Deeplearning4j: Missing documentation on rl4j

Created on 2 Apr 2017 · 6Comments · Source: eclipse/deeplearning4j

Issue Description

I could find very limited documentation on details of rl4j.
I need to use deep q learning with experience replay on custom simulations.
Referring to the existing examples in rl4j I implemented an MDP interface for my simulation.
I created a QLearning.QLConfiguration as well as a DQNFactoryStdDense.Configuration.
Then I instantiated a DataManager and tried to start learning, but it throws exceptions, which probably means that there is some step that I am missing.
It would be great to have a documentation specific to what steps you need to do if you want to use rl4j with your custom MDP.
Also, while trying to implement the MDP interface, there are interfaces like ObservationSpace, ActionSpace etc. that are required.
However, there is no description about what the methods in these interfaces are supposed to do.
For example, there are methods getHigh() and getLow() in ObservationSpace, but no description on what 'high' and 'low' are. Hence, there is no way to know whether you have implemented the right thing.

It would be very helpful to have some documentation regarding the same.
Thank you!

Documentation help wanted

Source

taraliza

👍4

Most helpful comment

Is there documentation for this now?

raimannma on 19 May 2019

👍4

All 6 comments

Have you seen this https://deeplearning4j.org/reinforcementlearning ?

Or the examples
https://github.com/deeplearning4j/dl4j-examples/tree/master/rl4j-examples/src/main/java/org/deeplearning4j/examples/rl4j

Please take a look at those and let me know what details we are lacking.

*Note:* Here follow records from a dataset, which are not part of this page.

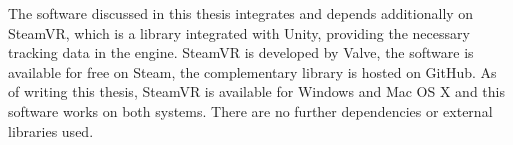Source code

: The software discussed in this thesis integrates and depends additionally on 
SteamVR, which is a library integrated with Unity, providing the necessary 
tracking data in the engine. SteamVR is developed by Valve, the software is 
available for free on Steam, the complementary library is hosted on GitHub. As 
of writing this thesis, SteamVR is available for Windows and Mac OS X and this 
software works on both systems. 
\newline
There are no further dependencies or external libraries used.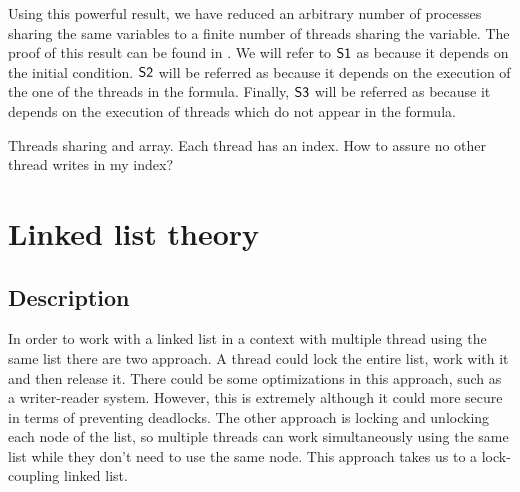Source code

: Using this powerful result, we have reduced an arbitrary number of processes sharing the same variables to a finite number of threads sharing the variable. 
%
The proof of this result can be found in .
%
We will refer to $\mathsf{S1}$ as  because it depends on the initial condition.
%
$\mathsf{S2}$ will be referred as  because it depends on the execution of the one of the threads in the formula.
%
Finally, $\mathsf{S3}$ will be referred as  because it depends on the execution of threads which do not appear in the formula. 


\begin{example}
Threads sharing and array. Each thread has an index. How to assure no other thread writes in my index?
\end{example}








\section{Linked list theory}

\subsection{Description}

In order to work with a linked list in a context with multiple thread using the same list 
there are two approach. 
%
A thread could lock the entire list, work with it and then release it. 
%
There could be some optimizations in this approach, such as a writer-reader system.
%
However, this is extremely  although it could more secure in terms of preventing deadlocks.
%
The other approach is locking and unlocking each node of the list, so multiple threads can work simultaneously using the same list while they don't need to use the same node.
%
This approach takes us to a lock-coupling linked list.



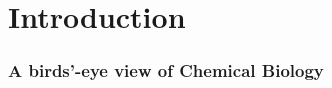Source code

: \chapter{Introduction}
\label{introduction}
\newpage




\makeatletter
\newenvironment{figurehere}
{\def\@captype{figure}}
{}
\makeatother

\makeatletter
\newenvironment{Figure_modified}{%
\par\addvspace{12pt plus2pt}%
\def\@captype{figure}%
}{%
\par\addvspace{12pt plus2pt}%
}%


\long{}
\makeatother




\renewcommand{\thesubsection}{\thechapter.\arabic{subsection}}


\subsection{A birds'-eye view of Chemical Biology}
\label{Introduction_birds}

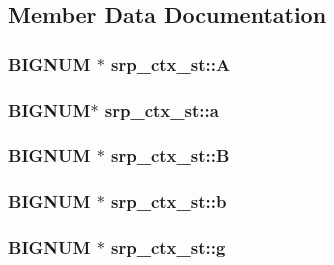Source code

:\subsection{Member Data Documentation}
\hypertarget{structsrp__ctx__st_a65bcccab6ee5eb609c2304fd3a2a7c3f}{
\subsubsection[{A}]{\setlength{\rightskip}{0pt plus 5cm}B\-I\-G\-N\-U\-M $\ast$ srp\-\_\-ctx\-\_\-st\-::\-A}}\label{structsrp__ctx__st_a65bcccab6ee5eb609c2304fd3a2a7c3f}
\hypertarget{structsrp__ctx__st_a5d063ec2dc87cc7351ced5b25de67e3f}{
\subsubsection[{a}]{\setlength{\rightskip}{0pt plus 5cm}B\-I\-G\-N\-U\-M$\ast$ srp\-\_\-ctx\-\_\-st\-::a}}\label{structsrp__ctx__st_a5d063ec2dc87cc7351ced5b25de67e3f}
\hypertarget{structsrp__ctx__st_a7849b7e0d38bddd6243e44f90bc8a48d}{
\subsubsection[{B}]{\setlength{\rightskip}{0pt plus 5cm}B\-I\-G\-N\-U\-M $\ast$ srp\-\_\-ctx\-\_\-st\-::\-B}}\label{structsrp__ctx__st_a7849b7e0d38bddd6243e44f90bc8a48d}
\hypertarget{structsrp__ctx__st_aee9feaedd4dd38b5532c35c3b8b366d5}{
\subsubsection[{b}]{\setlength{\rightskip}{0pt plus 5cm}B\-I\-G\-N\-U\-M $\ast$ srp\-\_\-ctx\-\_\-st\-::b}}\label{structsrp__ctx__st_aee9feaedd4dd38b5532c35c3b8b366d5}
\hypertarget{structsrp__ctx__st_a92c5d7f90a3fca1bbb24d6046ad69aa6}{
\subsubsection[{g}]{\setlength{\rightskip}{0pt plus 5cm}B\-I\-G\-N\-U\-M $\ast$ srp\-\_\-ctx\-\_\-st\-::g}}\label{structsrp__ctx__st_a92c5d7f90a3fca1bbb24d6046ad69aa6}

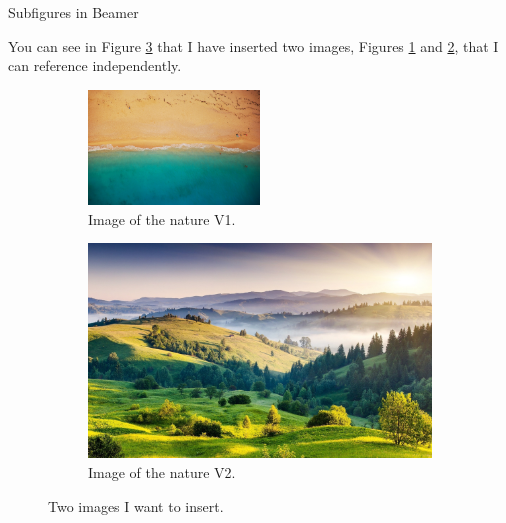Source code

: \documentclass{beamer}
\begin{document}
\begin{frame}{Subfigures in Beamer}

You can see in Figure \ref{fig:images} that I have inserted two images, Figures \ref{fig:nature1} and \ref{fig:nature2}, that I can reference independently.

\begin{figure}
\centering
  \begin{subfigure}[t]{0.4\textwidth}
    \includegraphics[width=0.5\textwidth]{nature2.jpg}
    \caption{Image of the nature V1.}
    \label{fig:nature1}
  \end{subfigure}
  \begin{subfigure}[b]{0.4\textwidth}
    \includegraphics[width=\textwidth]{nature1.jpg}
    \caption{Image of the nature V2.}
    \label{fig:nature2}
  \end{subfigure}
\caption{Two images I want to insert.}
\label{fig:images}
\end{figure}

\end{frame}
\end{document}
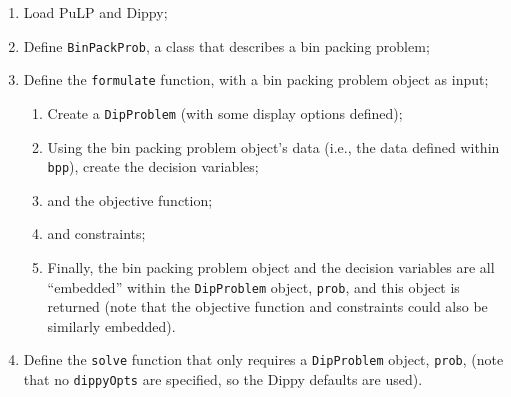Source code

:\begin{enumerate}[leftmargin=0cm,itemindent=0.75cm,labelwidth=.5cm,labelsep=.25cm,labelindent=0cm,align=left]
\item Load PuLP and Dippy;


\item Define \lstinline{BinPackProb}, a class that describes a bin packing problem;


\item Define the \lstinline{formulate} function, with a bin packing problem object as input;
\begin{enumerate}[leftmargin=0cm,itemindent=0.75cm,labelwidth=.5cm,labelsep=.25cm,labelindent=0cm,align=left]
\item Create a \lstinline{DipProblem} (with some display options defined);


\item Using the bin packing problem object's data (i.e., the data defined within \lstinline{bpp}), create the decision variables;

\item and the objective function;

\item and constraints;


\vspace*{1cm} %

\item Finally, the bin packing problem object and the decision variables are all ``embedded'' within the \lstinline{DipProblem} object, \lstinline{prob}, and this object is returned (note that the objective function and constraints could also be similarly embedded).

\end{enumerate}

\item Define the \lstinline{solve} function that only requires a \lstinline{DipProblem} object, \lstinline{prob}, (note that no \lstinline{dippyOpts} are specified, so the Dippy defaults are used).


\end{enumerate}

tomthetrainer on 4 Apr 2017

@tomthetrainer Main thing is basic things like: How do you create custom environments? Whats an MDP?
How do you configure an RL algorithm? How does rl4j integrate with dl4j?

agibsonccc on 11 Apr 2017

👍2

@tomthetrainer It would be great if you could add details on what the different methods in the interfaces are meant to do, so that they can be implemented correctly for a custom MDP. (For example, methods getHigh() and getLow() are in ObservationSpace, but it isn't clear what low and high are). Also, none of the examples currently show how to load a pre-trained DQN and use it as a starting point for further learning.

taraliza on 11 Apr 2017

👍2

Is there documentation for this now?

raimannma on 19 May 2019

👍4

Still none…
Seems I have to migrate to Pytorch to continue my Project. :(

Storm-cev on 26 Dec 2019

I am trying to create a custom environment using rl4j. But due to the lack of documentation, i was not able to create a MDP for my environment. As per the example programs, i also see that Actions for each observation space/state are set randomly.
It would be helpful if someone could explain on how to set custom actions and observations for custom environments.